Set down, please, without alteration, the lines of the entries below from the first through the one containing "why $\tan\theta = qE / (mg)$.".

[Excerpts from a dataset]
::::

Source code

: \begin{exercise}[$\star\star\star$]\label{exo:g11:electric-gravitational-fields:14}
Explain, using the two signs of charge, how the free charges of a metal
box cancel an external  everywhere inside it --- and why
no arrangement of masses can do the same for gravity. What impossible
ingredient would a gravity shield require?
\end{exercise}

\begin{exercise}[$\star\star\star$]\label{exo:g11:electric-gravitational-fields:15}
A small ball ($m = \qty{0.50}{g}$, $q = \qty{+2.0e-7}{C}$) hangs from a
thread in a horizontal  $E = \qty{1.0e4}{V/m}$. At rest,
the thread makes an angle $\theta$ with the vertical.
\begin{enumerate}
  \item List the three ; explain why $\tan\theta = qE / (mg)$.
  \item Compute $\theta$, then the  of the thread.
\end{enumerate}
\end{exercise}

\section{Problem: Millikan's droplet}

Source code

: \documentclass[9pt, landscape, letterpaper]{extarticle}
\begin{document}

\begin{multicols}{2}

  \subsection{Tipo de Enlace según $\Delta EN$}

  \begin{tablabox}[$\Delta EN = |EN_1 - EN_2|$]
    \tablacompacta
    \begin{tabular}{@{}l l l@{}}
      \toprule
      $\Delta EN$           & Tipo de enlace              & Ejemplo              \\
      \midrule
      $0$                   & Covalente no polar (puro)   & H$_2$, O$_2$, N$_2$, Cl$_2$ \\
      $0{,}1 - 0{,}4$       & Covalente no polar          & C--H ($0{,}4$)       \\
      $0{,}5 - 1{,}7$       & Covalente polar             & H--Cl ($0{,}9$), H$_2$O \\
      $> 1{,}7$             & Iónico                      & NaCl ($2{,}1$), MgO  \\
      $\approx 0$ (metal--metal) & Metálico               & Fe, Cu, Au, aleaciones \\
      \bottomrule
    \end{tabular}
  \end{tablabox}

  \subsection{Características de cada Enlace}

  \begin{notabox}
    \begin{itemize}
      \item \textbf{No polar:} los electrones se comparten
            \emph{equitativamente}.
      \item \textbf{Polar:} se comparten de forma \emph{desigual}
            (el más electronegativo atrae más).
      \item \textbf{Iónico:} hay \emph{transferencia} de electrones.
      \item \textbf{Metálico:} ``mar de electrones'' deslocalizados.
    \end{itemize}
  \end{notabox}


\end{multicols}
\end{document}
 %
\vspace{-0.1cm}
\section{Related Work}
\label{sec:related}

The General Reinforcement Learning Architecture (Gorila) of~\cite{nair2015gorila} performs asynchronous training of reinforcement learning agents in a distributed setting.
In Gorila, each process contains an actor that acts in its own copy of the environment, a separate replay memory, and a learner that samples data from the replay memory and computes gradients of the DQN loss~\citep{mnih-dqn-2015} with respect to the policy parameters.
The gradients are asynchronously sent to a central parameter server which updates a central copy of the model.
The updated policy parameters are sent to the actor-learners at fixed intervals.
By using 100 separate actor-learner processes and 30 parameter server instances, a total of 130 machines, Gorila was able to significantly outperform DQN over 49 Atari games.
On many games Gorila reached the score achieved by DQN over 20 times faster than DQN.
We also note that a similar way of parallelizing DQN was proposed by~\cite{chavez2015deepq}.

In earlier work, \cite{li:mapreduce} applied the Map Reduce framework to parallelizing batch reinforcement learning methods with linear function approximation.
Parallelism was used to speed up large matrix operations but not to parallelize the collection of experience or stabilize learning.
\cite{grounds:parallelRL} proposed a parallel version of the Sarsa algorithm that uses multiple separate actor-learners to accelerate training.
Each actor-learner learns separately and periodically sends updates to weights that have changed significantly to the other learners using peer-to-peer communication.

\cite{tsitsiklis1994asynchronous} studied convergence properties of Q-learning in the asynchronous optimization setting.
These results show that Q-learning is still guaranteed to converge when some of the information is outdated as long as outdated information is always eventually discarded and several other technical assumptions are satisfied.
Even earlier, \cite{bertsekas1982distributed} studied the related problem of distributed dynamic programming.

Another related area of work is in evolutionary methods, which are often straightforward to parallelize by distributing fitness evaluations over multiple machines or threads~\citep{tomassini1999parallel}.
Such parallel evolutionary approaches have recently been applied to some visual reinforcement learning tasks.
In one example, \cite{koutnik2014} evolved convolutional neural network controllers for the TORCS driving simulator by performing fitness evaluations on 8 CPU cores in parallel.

::::

▶ Reply to the task:
Source code

: \begin{exercise}[$\star\star\star$]\label{exo:g11:electric-gravitational-fields:14}
Explain, using the two signs of charge, how the free charges of a metal
box cancel an external  everywhere inside it --- and why
no arrangement of masses can do the same for gravity. What impossible
ingredient would a gravity shield require?
\end{exercise}

\begin{exercise}[$\star\star\star$]\label{exo:g11:electric-gravitational-fields:15}
A small ball ($m = \qty{0.50}{g}$, $q = \qty{+2.0e-7}{C}$) hangs from a
thread in a horizontal  $E = \qty{1.0e4}{V/m}$. At rest,
the thread makes an angle $\theta$ with the vertical.
\begin{enumerate}
  \item List the three ; explain why $\tan\theta = qE / (mg)$.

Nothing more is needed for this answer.